Allegations of a checkered financial past were not enough to keep Christine O'Donnell from a surprise victory in Tuesday's Republican Senate primary in Delaware. But as the Tea-Party-backed candidate enters the general election and the national spotlight, the trickle of accusations, from unpaid student debts and income taxes to IRS liens and improperly used campaign funds, has become a steady stream.
O'Donnell, a former marketing executive and conservative pundit, has twice before run for Senate and lost, leaving in her wake a lengthy paper trail. Her defeat of Mike Castle, a longtime Republican congressman heavily favored to win, has earned her enemies in both the Democratic and Republican parties, all of whom are digging into her financial history looking for mud to sling.
Just before voters went to go the polls, Delaware residents received a robocall, paid for by the state's Republican party. It was a recorded message from O'Donnell's 2008 campaign manager, Kristin Murray, alleging that O'Donnell "was living on campaign donations -- using them for rent and personal expenses, while leaving her workers unpaid and piling up thousands in debt. She wasn't concerned about conservative causes. O'Donnell just wanted to make a buck."
Those were the most recent in a string of accusations that suggest financial irresponsibility dating back to O'Donnell's graduation from college and first campaigns.
O'Donnell raised eyebrows with one of her first acts as a new candidate, when she officially disclosed her finances. In a Senate financial disclosure report from July, O'Donnell reported just $5,800 in earned income between March 2009 and July 2010. She says she worked for two companies, one a marketing firm and the other a conservative political action committee.
According to Federal Election Commission data, O'Donnell contributed $3,026 of her own money, or more than half her reported "earned income" to her campaign.
In interviews, O'Donnell has said she earned more than that $5,800 but was not required to disclose it. "The only thing they can use against me is that I'm not a multimillionaire," she told the Weekly Standard before the election.
That answer falls short for some ethics watchdogs – and voters.
"Every candidate should at the minimum follow the law. If the public has questions beyond that, questions about a candidate's private interest that could have ties to her public work, it helps that they go beyond the minimum required d by law. She needs to provide additional details," said Dave Levinthal, spokesman for the Center for Responsive Politics.
As her political star began to rise, public documents show, so too did a string of financial issues.
In March, the IRS initiated an audit and placed a lien against her for $11,744.59 in taxes and penalties from the 2005 tax year.
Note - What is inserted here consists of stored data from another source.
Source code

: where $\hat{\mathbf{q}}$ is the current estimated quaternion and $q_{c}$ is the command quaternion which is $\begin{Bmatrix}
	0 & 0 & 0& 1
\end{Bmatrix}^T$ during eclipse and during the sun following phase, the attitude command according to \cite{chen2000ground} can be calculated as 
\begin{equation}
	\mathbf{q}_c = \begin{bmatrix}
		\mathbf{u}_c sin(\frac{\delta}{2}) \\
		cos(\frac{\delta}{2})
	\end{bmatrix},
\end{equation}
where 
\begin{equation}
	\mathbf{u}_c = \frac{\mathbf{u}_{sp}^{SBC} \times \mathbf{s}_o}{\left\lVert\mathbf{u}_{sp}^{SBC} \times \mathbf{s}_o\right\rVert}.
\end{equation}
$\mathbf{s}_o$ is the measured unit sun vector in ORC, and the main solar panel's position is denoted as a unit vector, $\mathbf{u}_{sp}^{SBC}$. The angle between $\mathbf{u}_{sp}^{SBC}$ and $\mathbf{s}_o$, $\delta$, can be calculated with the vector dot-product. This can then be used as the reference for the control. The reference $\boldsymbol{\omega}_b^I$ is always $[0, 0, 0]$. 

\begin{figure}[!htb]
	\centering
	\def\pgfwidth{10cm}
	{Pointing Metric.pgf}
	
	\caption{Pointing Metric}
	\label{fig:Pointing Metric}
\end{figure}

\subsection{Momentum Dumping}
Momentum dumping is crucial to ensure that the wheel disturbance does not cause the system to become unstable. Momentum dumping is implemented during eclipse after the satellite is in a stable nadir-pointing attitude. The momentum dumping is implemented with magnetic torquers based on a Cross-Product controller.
"They made up an accusation about an IRS tax lien," O'Donnell said today on "Good Morning America," hours after winning the primary. "The IRS said it was a mistake. They cleared it up right away. We gave my opponent and the Republican administration, showing them that the IRS had admitted to a computer error. They chose to ignore the truth because they don't have a record to stand on."
Since 1994, Farleigh Dickinson University, in New Jersey, has sued O'Donnell five times for outstanding debts of about $5,000.
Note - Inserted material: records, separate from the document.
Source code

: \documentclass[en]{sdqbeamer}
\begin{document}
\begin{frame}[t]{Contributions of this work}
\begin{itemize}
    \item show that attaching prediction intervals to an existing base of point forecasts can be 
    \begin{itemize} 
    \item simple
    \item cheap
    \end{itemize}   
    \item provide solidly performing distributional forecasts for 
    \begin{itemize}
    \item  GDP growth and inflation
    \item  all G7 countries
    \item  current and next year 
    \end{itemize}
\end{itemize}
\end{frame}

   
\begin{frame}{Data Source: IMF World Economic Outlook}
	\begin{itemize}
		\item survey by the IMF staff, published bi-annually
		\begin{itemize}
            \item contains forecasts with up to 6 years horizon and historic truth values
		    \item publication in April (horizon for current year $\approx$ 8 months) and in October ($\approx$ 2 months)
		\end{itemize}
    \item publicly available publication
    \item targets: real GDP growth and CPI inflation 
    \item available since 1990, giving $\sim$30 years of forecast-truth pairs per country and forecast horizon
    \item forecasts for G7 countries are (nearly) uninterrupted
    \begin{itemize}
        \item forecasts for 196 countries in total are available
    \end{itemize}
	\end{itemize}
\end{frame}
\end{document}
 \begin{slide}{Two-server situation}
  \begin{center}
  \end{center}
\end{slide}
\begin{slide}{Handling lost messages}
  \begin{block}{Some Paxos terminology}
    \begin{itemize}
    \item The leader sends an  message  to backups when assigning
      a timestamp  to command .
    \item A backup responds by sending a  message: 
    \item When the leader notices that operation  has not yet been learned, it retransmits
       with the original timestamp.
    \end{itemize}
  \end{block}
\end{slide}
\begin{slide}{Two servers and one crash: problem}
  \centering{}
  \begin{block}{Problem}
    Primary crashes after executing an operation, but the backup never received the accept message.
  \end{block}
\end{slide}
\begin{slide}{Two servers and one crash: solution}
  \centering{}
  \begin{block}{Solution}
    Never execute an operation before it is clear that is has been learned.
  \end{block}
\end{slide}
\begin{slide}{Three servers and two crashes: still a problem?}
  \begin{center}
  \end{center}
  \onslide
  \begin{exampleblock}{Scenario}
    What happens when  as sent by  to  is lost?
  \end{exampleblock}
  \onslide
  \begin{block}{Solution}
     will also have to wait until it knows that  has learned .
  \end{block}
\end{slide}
O'Donnell claims to have graduated from the school 17 years ago -- and claimed to have a degree during her 2006 Senate campaign -- but the school said she did not officially graduate until two weeks ago. In previous interviews, O'Donnell said the school withheld the diploma because of the money. But a school official interviewed by Politco.com said the degree was not conferred because she had not completed her coursework.
"It took me 12 years to pay off my college loans," she told "GMA." "I'm not a trust fund baby. Most Delawareans can relate to having to work hard to pay for their own college education. I was never dishonest about that."
In a March interview with Delaware's News Journal, O'Donnell admitted to living in a three-bedroom home with David Hust, a campaign staffer and Christian rock musician and paying half her rent – between $1,645 and $2,020 a month – with campaign donations because she uses the home as a campaign office as well.
"I am renting from the campaign," she told the paper. "I'm an unconventional candidate because I believe that we have to make sacrifices."
O'Donnell, who previously owned a home, was also sued by her mortgage holder in March 2008 at the height of her campaign against then-Sen. Joe Biden.
The company secured a mortgage default against her for $90,421 and the house was to be foreclosed and sold at auction. Instead, O'Donnell told the News Journal, she sold the house to a campaign lawyer. She said she intended to buy the house back, but decided instead to run again.
When asked on "Good Morning America" about her financial past, O'Donnell said, "We've addressed all of this stuff on our website."
Anyone looking for that information on the site today, however, would be unable to find it.
Visitors to christine2010.com were given just one option when they visited the site today, the chance to donate money. No other pages or information were available on the site except for the link allowing one to donate to the campaign.
A goal of raising $50,000 on the site was updated later in the day to $750,000.
Calls to the campaign from ABCNews.com seeking further comment were not returned.